■ To do ■
Whenever the string "assets" appears in a line below, please copy the line out.

***** Extracted information

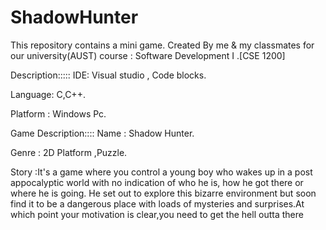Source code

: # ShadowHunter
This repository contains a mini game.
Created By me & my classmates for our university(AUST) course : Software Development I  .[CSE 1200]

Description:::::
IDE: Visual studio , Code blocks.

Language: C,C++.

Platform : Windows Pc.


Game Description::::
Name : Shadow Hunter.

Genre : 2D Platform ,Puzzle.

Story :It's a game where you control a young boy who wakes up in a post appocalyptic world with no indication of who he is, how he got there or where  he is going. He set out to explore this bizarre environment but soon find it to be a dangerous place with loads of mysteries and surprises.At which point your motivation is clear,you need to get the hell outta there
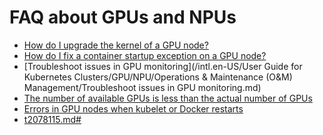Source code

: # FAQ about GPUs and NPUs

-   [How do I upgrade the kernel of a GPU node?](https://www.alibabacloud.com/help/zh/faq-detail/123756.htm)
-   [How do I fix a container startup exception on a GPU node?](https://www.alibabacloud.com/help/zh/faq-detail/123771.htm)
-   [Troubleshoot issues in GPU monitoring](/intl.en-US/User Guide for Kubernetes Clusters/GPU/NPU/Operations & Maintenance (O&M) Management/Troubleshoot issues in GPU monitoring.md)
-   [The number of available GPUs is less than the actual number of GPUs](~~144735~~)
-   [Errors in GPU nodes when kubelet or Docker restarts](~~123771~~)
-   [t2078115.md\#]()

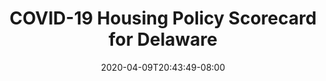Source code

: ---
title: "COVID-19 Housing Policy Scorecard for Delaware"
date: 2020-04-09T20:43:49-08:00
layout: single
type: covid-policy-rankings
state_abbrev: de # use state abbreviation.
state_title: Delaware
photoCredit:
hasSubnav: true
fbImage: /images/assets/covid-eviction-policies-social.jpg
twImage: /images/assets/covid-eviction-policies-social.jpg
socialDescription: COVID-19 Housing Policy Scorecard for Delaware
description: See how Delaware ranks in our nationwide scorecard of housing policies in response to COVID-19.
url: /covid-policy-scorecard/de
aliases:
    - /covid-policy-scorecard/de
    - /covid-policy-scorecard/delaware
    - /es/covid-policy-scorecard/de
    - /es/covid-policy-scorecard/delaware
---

**********
***** Extracted information

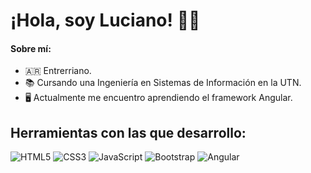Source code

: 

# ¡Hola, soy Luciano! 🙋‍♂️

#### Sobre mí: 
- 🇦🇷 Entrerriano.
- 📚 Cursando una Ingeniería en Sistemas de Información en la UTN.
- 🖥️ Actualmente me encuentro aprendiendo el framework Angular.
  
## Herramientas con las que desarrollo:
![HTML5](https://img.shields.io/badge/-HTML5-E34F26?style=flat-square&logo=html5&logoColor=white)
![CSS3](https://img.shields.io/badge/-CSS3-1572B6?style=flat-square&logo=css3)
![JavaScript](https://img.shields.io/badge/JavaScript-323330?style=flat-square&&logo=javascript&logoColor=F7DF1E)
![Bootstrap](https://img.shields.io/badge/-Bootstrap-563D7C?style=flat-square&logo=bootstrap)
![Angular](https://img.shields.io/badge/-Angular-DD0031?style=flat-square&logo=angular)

**********
***** Extracted information

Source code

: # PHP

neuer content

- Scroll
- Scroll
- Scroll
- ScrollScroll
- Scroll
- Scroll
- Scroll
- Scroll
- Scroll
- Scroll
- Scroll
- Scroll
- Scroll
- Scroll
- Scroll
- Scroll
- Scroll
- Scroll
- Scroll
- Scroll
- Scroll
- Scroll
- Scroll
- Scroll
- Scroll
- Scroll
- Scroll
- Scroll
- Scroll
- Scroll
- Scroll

**********

■ Result ■
fbImage: /images/assets/covid-eviction-policies-social.jpg
twImage: /images/assets/covid-eviction-policies-social.jpg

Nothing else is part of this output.